▶ [Work item] Repeat the stretch of entries below from the line with "黛拉带来的快感越来越强，随着她纤细的身体一阵兴奋的颤抖，夏尔经历了自己的第" through the line with "自己了。她不敢相信，自己竟然真的做到了这一切。而性别反转的别样快感，令她更加". Include both ends and add nothing.

=====

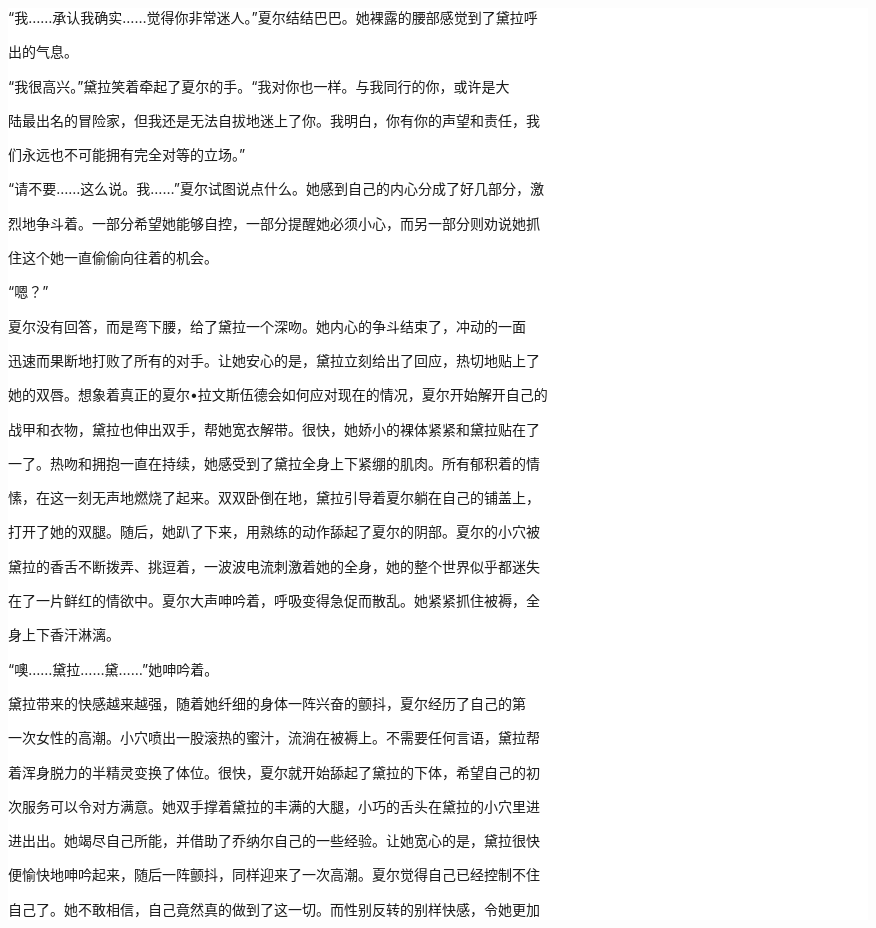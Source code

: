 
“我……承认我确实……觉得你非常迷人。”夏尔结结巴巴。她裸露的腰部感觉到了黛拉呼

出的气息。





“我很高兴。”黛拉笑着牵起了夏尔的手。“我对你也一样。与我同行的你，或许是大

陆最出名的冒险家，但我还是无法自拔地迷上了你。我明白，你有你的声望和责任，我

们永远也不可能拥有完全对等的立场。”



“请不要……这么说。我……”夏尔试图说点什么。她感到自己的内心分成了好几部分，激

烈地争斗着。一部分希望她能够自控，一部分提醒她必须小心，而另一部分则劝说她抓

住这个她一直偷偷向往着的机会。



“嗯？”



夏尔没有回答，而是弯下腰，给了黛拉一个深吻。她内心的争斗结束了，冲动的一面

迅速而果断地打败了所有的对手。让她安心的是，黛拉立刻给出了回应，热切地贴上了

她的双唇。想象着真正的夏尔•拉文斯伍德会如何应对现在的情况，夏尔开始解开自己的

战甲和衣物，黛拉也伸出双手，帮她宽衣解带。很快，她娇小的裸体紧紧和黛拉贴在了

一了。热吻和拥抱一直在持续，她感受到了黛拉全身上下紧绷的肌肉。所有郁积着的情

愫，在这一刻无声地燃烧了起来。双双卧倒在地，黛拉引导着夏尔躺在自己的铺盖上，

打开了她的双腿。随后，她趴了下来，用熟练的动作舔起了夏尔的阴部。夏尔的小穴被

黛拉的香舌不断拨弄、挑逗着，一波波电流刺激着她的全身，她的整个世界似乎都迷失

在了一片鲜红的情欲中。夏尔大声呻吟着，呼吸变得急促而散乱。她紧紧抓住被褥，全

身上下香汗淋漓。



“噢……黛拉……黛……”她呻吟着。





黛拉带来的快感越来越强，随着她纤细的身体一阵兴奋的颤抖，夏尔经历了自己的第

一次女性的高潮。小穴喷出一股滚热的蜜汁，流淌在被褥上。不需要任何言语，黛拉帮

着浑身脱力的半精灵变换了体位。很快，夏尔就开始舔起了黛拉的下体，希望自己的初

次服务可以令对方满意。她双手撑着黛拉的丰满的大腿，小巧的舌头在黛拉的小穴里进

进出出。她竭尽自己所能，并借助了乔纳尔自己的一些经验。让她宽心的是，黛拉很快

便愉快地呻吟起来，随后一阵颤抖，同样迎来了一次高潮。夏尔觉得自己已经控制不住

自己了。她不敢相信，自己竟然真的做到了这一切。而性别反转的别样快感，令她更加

=====

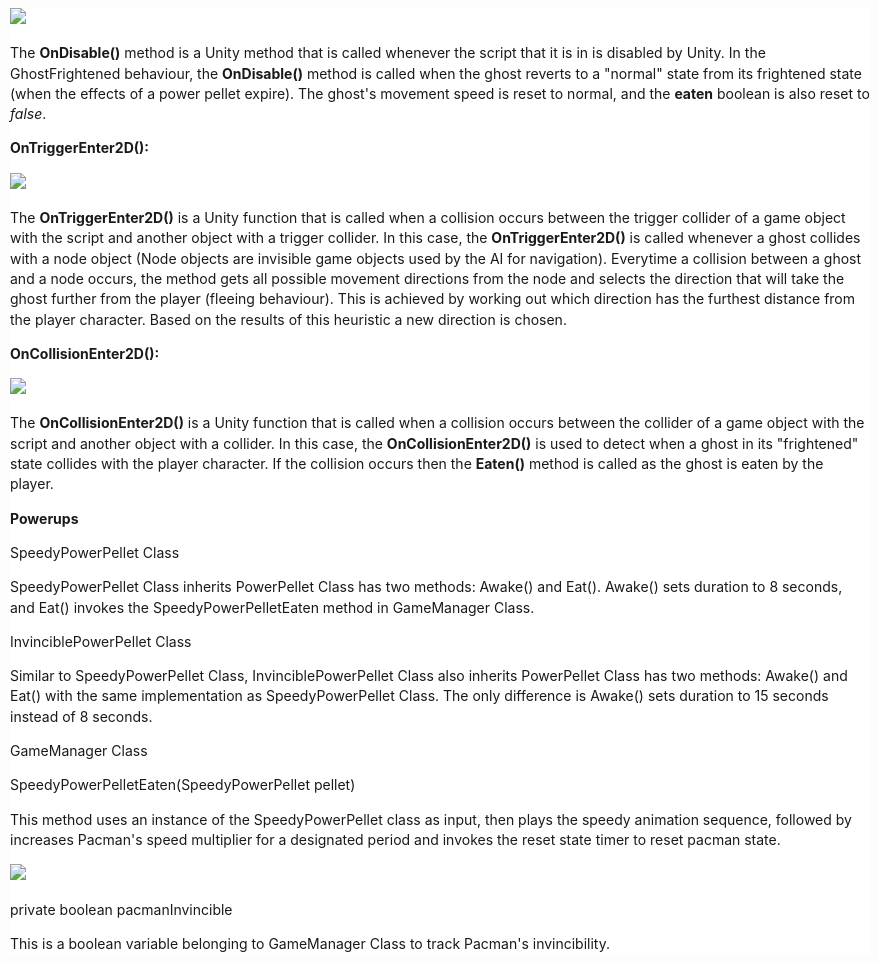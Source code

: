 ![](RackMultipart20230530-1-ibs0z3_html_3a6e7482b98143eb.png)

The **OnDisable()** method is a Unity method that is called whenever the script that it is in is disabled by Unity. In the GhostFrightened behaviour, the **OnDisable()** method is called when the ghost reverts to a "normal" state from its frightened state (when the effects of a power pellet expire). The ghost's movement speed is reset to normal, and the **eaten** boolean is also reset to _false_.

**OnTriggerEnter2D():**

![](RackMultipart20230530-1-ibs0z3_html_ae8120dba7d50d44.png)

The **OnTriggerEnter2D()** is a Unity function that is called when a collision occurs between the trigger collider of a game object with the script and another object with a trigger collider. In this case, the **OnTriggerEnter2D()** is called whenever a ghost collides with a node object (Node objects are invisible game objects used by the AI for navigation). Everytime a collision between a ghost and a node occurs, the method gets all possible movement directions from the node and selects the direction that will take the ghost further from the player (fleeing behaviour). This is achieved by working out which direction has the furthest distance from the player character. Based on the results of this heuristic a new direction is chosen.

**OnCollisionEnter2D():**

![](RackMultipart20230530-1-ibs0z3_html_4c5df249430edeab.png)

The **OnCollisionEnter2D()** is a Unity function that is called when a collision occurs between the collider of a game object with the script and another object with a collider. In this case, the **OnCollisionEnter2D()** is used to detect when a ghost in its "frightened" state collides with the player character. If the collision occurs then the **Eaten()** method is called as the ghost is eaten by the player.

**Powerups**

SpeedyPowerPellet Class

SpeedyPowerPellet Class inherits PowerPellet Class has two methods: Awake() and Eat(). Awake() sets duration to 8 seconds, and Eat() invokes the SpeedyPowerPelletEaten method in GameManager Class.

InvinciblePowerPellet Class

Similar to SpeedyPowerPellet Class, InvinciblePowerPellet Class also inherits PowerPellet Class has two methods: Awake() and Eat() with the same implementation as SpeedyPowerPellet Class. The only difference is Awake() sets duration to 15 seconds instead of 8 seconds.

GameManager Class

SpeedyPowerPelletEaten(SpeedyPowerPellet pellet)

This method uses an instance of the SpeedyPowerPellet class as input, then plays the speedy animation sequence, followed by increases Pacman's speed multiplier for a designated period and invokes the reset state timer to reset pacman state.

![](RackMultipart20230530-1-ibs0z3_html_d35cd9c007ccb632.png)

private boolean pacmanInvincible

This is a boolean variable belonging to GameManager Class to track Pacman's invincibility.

=====

▶ [Answer]
黛拉带来的快感越来越强，随着她纤细的身体一阵兴奋的颤抖，夏尔经历了自己的第

一次女性的高潮。小穴喷出一股滚热的蜜汁，流淌在被褥上。不需要任何言语，黛拉帮

着浑身脱力的半精灵变换了体位。很快，夏尔就开始舔起了黛拉的下体，希望自己的初

次服务可以令对方满意。她双手撑着黛拉的丰满的大腿，小巧的舌头在黛拉的小穴里进

进出出。她竭尽自己所能，并借助了乔纳尔自己的一些经验。让她宽心的是，黛拉很快

便愉快地呻吟起来，随后一阵颤抖，同样迎来了一次高潮。夏尔觉得自己已经控制不住

自己了。她不敢相信，自己竟然真的做到了这一切。而性别反转的别样快感，令她更加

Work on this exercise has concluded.